### Exercise
Only lines containing the string "longtable" belong in the answer; find them in the records and copy them.

Records from a data collection:
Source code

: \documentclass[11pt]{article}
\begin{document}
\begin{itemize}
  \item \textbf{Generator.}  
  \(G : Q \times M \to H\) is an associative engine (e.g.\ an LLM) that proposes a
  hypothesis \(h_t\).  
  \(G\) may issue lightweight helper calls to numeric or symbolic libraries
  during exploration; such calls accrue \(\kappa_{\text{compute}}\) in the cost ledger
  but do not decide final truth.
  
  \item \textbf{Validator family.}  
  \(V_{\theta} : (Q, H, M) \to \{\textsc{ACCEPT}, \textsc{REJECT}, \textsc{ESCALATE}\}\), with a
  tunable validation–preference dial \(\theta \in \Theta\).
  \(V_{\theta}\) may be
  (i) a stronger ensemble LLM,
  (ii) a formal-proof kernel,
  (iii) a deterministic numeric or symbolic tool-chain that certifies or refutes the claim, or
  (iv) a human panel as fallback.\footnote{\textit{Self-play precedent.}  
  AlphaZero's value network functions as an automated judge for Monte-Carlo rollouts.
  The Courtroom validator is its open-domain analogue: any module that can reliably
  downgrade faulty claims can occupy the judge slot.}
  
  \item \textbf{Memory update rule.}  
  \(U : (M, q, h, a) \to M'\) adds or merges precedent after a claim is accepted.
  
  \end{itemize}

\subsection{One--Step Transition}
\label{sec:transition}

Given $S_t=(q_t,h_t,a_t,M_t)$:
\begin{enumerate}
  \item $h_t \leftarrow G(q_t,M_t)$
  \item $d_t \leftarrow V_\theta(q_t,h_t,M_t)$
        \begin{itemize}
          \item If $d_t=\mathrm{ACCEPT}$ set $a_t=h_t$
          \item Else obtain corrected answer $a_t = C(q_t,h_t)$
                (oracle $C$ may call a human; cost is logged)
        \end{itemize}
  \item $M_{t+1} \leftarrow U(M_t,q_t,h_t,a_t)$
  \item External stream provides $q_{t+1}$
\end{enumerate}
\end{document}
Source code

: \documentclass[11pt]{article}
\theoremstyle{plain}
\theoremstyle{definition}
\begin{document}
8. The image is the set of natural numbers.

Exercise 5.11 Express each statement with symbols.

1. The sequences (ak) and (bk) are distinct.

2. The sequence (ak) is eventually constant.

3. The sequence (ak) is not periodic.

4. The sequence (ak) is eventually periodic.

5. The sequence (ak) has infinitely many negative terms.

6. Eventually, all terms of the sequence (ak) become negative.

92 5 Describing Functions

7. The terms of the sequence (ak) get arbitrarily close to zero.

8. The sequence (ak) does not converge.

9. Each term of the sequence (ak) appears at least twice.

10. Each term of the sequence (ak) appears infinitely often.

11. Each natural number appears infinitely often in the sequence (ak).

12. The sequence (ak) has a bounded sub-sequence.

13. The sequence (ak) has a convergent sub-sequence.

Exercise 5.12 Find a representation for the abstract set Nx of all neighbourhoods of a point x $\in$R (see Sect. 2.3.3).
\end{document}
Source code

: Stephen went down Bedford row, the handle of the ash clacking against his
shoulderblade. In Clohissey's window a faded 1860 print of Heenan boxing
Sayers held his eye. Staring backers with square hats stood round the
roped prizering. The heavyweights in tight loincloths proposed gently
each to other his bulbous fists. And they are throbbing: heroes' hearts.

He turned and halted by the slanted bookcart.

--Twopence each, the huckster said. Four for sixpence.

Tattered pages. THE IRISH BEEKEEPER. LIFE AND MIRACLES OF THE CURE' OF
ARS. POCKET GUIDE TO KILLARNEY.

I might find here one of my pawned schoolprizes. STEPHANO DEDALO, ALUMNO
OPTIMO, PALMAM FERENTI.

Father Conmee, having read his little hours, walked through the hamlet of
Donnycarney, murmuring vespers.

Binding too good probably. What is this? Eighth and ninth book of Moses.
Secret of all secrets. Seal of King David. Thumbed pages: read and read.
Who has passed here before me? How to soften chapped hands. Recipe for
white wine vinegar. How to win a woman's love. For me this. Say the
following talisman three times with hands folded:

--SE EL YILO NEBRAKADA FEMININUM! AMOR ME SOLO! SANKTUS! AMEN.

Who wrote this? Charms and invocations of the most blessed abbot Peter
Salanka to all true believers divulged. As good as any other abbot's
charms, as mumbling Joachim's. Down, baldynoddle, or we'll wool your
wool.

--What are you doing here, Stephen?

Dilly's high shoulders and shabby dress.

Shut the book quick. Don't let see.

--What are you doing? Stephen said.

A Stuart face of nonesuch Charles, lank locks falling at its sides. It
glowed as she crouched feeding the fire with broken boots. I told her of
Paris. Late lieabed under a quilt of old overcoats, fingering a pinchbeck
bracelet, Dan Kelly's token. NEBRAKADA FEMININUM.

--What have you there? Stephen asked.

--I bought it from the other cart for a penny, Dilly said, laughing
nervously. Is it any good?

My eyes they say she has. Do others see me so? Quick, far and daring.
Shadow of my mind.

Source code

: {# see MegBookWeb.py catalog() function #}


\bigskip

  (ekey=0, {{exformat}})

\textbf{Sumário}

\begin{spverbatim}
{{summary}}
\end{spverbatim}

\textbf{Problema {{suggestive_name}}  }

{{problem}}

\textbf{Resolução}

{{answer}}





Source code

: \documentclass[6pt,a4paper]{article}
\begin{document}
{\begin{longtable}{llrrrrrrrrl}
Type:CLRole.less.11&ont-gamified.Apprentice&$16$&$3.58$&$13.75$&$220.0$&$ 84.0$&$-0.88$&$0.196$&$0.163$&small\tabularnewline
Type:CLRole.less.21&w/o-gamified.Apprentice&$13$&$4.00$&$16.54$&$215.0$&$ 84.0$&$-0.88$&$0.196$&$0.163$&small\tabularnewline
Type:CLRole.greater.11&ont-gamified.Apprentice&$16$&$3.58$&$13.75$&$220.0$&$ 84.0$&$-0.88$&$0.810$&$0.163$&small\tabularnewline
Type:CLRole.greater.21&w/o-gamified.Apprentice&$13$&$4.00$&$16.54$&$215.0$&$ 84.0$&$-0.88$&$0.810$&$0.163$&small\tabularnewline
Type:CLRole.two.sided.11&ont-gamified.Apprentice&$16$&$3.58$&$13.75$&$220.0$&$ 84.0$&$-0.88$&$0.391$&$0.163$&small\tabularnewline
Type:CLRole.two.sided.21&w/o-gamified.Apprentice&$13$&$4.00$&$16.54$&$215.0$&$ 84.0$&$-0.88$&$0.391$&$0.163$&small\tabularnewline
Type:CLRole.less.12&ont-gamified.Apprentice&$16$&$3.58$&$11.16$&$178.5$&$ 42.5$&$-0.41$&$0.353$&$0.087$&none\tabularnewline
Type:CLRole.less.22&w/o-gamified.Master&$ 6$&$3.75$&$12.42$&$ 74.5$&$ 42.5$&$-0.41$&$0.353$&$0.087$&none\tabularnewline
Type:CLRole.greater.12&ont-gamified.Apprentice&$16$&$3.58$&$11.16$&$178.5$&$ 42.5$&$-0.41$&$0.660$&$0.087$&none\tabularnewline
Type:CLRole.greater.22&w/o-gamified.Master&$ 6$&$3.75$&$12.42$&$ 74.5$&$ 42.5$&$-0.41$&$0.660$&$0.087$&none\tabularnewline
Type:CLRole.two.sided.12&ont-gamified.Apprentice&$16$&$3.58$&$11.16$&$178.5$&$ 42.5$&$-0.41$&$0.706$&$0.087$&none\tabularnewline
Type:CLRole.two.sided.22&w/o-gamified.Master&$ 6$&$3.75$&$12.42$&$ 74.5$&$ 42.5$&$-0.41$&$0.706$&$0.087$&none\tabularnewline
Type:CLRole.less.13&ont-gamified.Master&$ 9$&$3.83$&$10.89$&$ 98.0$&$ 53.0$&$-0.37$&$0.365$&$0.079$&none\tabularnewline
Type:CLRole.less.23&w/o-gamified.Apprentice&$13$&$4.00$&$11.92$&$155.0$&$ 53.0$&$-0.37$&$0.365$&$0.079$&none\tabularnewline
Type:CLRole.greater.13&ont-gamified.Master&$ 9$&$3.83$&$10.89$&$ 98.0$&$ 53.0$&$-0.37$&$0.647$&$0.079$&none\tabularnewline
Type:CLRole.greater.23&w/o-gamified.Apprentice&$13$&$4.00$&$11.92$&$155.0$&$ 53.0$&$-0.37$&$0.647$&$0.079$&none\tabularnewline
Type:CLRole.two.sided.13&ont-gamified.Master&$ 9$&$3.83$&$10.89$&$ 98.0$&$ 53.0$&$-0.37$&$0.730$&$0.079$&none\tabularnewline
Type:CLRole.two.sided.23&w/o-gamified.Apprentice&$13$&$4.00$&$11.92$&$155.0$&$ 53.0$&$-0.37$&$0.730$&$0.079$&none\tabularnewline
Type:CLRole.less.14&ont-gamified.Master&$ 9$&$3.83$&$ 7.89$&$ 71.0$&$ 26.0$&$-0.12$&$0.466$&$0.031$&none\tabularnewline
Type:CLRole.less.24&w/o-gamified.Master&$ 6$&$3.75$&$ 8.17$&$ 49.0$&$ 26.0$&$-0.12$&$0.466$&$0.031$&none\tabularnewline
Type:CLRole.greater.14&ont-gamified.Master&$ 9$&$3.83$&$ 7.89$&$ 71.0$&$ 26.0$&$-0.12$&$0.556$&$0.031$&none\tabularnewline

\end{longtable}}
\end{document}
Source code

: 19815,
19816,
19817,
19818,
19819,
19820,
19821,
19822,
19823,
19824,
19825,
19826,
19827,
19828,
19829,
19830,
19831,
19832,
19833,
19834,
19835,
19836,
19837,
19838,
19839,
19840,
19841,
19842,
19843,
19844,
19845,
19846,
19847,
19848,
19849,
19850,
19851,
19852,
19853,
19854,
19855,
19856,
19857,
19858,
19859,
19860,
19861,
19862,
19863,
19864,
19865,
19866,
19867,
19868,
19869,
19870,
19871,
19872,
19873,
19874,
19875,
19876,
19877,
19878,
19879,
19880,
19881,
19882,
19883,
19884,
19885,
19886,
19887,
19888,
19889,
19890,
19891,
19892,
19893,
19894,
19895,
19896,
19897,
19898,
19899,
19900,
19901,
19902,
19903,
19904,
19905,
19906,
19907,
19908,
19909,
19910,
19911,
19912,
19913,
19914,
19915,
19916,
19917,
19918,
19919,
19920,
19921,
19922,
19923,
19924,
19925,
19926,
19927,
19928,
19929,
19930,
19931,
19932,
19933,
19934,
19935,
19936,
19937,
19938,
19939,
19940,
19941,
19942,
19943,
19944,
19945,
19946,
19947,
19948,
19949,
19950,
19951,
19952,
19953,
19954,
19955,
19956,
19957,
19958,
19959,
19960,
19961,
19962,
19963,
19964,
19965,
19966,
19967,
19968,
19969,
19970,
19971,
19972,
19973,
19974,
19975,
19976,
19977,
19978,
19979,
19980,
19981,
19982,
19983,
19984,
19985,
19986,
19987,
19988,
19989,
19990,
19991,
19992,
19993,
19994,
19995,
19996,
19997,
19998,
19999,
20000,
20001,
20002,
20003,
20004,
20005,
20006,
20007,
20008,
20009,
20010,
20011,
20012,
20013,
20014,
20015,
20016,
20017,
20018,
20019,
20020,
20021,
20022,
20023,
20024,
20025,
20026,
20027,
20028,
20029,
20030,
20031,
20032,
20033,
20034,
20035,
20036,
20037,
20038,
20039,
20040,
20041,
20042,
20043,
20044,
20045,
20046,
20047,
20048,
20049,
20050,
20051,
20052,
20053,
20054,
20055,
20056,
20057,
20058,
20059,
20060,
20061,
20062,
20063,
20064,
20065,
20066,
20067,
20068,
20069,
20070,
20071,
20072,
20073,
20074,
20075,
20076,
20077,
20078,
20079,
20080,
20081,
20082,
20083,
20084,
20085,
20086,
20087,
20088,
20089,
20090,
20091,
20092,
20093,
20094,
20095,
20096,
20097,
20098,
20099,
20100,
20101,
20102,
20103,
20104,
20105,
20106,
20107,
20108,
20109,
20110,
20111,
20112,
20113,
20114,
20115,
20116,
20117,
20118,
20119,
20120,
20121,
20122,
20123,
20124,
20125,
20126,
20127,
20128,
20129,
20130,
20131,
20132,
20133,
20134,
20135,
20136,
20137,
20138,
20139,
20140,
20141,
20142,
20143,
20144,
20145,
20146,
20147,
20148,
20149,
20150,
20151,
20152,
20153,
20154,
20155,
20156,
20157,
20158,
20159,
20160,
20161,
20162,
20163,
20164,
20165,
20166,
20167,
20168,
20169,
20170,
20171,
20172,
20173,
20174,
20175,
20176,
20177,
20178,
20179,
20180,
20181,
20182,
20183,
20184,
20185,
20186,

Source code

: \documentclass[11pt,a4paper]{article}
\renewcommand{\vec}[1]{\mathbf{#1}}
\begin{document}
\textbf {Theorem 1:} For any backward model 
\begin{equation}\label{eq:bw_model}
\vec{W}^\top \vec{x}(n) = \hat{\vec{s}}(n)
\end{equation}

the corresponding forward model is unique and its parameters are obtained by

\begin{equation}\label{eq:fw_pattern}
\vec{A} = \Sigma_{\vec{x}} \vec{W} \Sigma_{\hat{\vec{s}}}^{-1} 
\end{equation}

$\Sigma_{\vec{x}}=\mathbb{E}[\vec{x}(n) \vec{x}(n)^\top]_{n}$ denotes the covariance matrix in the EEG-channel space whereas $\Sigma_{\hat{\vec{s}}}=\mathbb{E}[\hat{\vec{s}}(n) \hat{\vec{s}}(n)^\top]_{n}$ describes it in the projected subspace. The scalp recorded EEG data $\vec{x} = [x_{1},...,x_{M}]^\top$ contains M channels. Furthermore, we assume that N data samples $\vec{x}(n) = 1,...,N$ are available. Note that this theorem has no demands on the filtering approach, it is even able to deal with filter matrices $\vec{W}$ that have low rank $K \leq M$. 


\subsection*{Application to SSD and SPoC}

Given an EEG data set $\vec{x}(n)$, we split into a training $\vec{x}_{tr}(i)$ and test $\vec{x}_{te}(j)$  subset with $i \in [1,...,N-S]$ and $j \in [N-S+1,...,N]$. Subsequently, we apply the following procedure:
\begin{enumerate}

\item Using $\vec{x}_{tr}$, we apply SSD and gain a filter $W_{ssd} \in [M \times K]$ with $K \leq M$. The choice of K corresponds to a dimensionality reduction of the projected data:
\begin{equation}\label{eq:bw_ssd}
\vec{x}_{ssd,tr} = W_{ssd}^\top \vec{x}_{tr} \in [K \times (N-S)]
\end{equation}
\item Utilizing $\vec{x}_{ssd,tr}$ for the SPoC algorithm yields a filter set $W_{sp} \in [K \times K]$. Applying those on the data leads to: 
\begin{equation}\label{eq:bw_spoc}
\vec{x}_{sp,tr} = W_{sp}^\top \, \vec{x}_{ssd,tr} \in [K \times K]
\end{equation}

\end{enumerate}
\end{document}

### Exercise answer
{\begin{longtable}{llrrrrrrrrl}
\end{longtable}}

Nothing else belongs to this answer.